VRC学園は学校のロールプレイみたいなものなので,この方式をとっています.学園の運営の方々がどのような分け方かわかりませんが,人をクラス単位で分けてグループを形成させます.学校なのでそれはそうなのですが,VRCでこのようなグループの形成の仕方は自分は見たことがありませんでした.

学校を卒業してからまたこのようなグループの形成の仕方を見る.これは非常に興味深いもので,0ベースからどういう風にコミュニティが形成されていくのかを中に入って見ることができます.そういう意味の面白さというのもVRC学園にはありました.

注意した方がいいかもということ

VRC学園ではKnown User以上の人はUserに偽装しなけれななりません.これはNew Userの人が周りがTrustedばかりで委縮したり,Trusted同士で固まってグループができてしまったりするのを防ぐためで,確かにその通りだと思います.昔はネームプレートの色自体が変わってましたし,初心者がTrustedを怖いと思う話はよく聞きます.

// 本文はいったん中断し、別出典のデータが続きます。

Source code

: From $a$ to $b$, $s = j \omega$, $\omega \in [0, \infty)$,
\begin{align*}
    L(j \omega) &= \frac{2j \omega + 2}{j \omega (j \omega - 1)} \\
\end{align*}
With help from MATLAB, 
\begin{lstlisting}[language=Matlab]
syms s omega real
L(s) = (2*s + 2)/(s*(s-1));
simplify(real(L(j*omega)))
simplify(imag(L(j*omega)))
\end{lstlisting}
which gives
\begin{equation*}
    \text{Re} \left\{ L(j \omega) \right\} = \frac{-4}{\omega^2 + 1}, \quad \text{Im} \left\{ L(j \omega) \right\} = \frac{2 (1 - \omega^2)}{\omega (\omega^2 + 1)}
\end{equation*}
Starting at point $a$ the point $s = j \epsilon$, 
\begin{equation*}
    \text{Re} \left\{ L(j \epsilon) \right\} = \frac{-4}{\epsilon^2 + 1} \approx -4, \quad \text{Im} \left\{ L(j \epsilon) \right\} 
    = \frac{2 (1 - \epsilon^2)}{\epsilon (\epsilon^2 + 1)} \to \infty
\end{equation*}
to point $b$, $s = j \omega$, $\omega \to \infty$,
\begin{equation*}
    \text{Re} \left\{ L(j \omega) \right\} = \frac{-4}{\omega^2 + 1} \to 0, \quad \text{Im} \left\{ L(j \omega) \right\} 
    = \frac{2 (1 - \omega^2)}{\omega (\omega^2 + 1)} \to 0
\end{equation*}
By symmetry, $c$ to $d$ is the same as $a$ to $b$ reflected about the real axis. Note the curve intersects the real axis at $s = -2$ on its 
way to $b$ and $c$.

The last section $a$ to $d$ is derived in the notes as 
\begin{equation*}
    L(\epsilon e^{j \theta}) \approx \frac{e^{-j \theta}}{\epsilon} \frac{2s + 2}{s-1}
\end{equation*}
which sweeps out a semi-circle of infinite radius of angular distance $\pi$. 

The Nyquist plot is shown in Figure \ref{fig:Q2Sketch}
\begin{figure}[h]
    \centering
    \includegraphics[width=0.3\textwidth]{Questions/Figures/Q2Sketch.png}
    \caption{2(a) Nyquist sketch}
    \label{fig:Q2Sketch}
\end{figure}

そんな中でTrustedであることを主張しまくってたり歴が長いことを自慢したらまあダメですよね.講義などでも「これに関しては自分の方が詳しい」と言って詰めることはしてはいけませんし,結局は謙虚な姿勢で,自分のしてきたことを一端空にして授業に臨んだり学園生活を楽しんだりした方が良いのではないかと思いました.だいたいの授業はその気持ちでいたのですが,「これはイベント運営に応用できるぞ!」という授業に関してはマロンちゃん一辺倒になっていたので,自分がこれをできていたのかと言われると難しい顔をするしかありません.ただ初心者になり切れというわけではなく,本当の初心者もいらっしゃるので,そういった方をサポートするのも良いと思います.

交流に関しては自分もはじめはめちゃくちゃ気を使っていたのですが,途中から別に隠さなくてもいっかと思っていつも通りな感じで過ごしていました.最初に比べたらだいぶリラックスしていれるようにはなったんじゃないですかね.もちろんこのあたりは裁量というか人や環境に寄るのでなんとも言えないところです.

卒業をして

交流に関して

もともと交流は二の次で放課後の交流もしてねって言われてたから「しゃーなしやで」って気持ちで過ごしていました(なんかツンデレみたいですね).しかしながら何か思い入れでもあったんですかね,せっかくできたコミュニティを消滅はさせたくないとちょろちょろ動くようになったので,何かしらの誘因が大きくなったんでしょう.いろんな人に「学園どう?」と聞かれますが,「意外に楽しいね」と言っているのはこの部分だったりします.そう,意外と交流が楽しい.

ここまで生徒メインで書いてきましたが,先生との交流も楽しいものです.生徒と先生という立場ではありますが,別に公的な機関に所属しているわけではないのでどちらも一VRChatterです.生徒同士の出会いも大事なものですが,先生との出会いもまた大事なものです.今回は何の偶然か元9-2の方が副担任で共通の知り合いが数人いたり,同じ日本酒飲みの仲間が出来たり良き出会いだったなとしみじみ思います.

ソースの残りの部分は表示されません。